(Stored data entries)
__________

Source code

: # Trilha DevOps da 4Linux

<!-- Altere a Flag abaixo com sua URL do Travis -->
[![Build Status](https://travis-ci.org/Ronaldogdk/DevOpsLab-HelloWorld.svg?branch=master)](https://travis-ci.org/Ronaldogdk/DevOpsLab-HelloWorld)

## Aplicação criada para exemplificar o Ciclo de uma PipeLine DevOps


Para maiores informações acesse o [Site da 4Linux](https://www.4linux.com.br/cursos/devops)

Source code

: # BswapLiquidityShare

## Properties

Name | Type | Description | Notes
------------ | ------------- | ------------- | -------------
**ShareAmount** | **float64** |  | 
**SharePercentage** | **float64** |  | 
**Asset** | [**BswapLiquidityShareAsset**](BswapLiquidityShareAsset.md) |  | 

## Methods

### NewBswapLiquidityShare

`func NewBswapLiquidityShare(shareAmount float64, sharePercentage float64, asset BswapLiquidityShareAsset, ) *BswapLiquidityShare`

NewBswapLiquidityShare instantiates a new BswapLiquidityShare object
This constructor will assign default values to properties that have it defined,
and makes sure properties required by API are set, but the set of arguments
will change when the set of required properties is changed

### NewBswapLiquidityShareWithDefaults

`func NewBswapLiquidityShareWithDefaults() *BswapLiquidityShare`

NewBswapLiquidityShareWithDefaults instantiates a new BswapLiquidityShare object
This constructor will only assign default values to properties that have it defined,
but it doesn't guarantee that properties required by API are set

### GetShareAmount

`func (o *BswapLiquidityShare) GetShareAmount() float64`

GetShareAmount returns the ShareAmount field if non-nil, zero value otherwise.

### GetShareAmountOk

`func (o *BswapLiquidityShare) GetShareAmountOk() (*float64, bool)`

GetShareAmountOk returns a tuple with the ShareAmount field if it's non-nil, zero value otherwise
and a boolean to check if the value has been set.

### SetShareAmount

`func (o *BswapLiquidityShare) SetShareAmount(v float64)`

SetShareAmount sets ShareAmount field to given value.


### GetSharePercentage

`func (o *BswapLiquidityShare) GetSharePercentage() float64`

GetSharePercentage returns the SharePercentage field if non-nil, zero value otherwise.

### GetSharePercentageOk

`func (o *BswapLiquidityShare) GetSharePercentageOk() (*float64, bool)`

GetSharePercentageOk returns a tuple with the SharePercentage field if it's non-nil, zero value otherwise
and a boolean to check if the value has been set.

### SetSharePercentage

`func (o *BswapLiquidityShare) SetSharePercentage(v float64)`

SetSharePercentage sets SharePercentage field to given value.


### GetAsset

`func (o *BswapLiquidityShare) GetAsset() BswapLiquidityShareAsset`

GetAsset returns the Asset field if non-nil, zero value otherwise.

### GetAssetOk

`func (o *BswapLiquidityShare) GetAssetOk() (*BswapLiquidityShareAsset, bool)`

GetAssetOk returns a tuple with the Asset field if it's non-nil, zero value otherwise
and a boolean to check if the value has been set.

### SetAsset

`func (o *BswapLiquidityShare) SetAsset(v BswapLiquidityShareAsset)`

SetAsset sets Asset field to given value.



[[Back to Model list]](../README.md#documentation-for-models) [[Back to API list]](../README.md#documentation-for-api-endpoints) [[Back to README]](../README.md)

__________

Exercise goal = Please make the answer a complete, exact reproduction of the records.

Result for this exercise =
Source code

: # Trilha DevOps da 4Linux

<!-- Altere a Flag abaixo com sua URL do Travis -->
[![Build Status](https://travis-ci.org/Ronaldogdk/DevOpsLab-HelloWorld.svg?branch=master)](https://travis-ci.org/Ronaldogdk/DevOpsLab-HelloWorld)

## Aplicação criada para exemplificar o Ciclo de uma PipeLine DevOps


Para maiores informações acesse o [Site da 4Linux](https://www.4linux.com.br/cursos/devops)

Source code

: # BswapLiquidityShare

## Properties

Name | Type | Description | Notes
------------ | ------------- | ------------- | -------------
**ShareAmount** | **float64** |  | 
**SharePercentage** | **float64** |  | 
**Asset** | [**BswapLiquidityShareAsset**](BswapLiquidityShareAsset.md) |  | 

## Methods

### NewBswapLiquidityShare

`func NewBswapLiquidityShare(shareAmount float64, sharePercentage float64, asset BswapLiquidityShareAsset, ) *BswapLiquidityShare`

NewBswapLiquidityShare instantiates a new BswapLiquidityShare object
This constructor will assign default values to properties that have it defined,
and makes sure properties required by API are set, but the set of arguments
will change when the set of required properties is changed

### NewBswapLiquidityShareWithDefaults

`func NewBswapLiquidityShareWithDefaults() *BswapLiquidityShare`

NewBswapLiquidityShareWithDefaults instantiates a new BswapLiquidityShare object
This constructor will only assign default values to properties that have it defined,
but it doesn't guarantee that properties required by API are set

### GetShareAmount

`func (o *BswapLiquidityShare) GetShareAmount() float64`

GetShareAmount returns the ShareAmount field if non-nil, zero value otherwise.

### GetShareAmountOk

`func (o *BswapLiquidityShare) GetShareAmountOk() (*float64, bool)`

GetShareAmountOk returns a tuple with the ShareAmount field if it's non-nil, zero value otherwise
and a boolean to check if the value has been set.

### SetShareAmount

`func (o *BswapLiquidityShare) SetShareAmount(v float64)`

SetShareAmount sets ShareAmount field to given value.


### GetSharePercentage

`func (o *BswapLiquidityShare) GetSharePercentage() float64`

GetSharePercentage returns the SharePercentage field if non-nil, zero value otherwise.

### GetSharePercentageOk

`func (o *BswapLiquidityShare) GetSharePercentageOk() (*float64, bool)`

GetSharePercentageOk returns a tuple with the SharePercentage field if it's non-nil, zero value otherwise
and a boolean to check if the value has been set.

### SetSharePercentage

`func (o *BswapLiquidityShare) SetSharePercentage(v float64)`

SetSharePercentage sets SharePercentage field to given value.


### GetAsset

`func (o *BswapLiquidityShare) GetAsset() BswapLiquidityShareAsset`

GetAsset returns the Asset field if non-nil, zero value otherwise.

### GetAssetOk

`func (o *BswapLiquidityShare) GetAssetOk() (*BswapLiquidityShareAsset, bool)`

GetAssetOk returns a tuple with the Asset field if it's non-nil, zero value otherwise
and a boolean to check if the value has been set.

### SetAsset

`func (o *BswapLiquidityShare) SetAsset(v BswapLiquidityShareAsset)`

SetAsset sets Asset field to given value.



[[Back to Model list]](../README.md#documentation-for-models) [[Back to API list]](../README.md#documentation-for-api-endpoints) [[Back to README]](../README.md)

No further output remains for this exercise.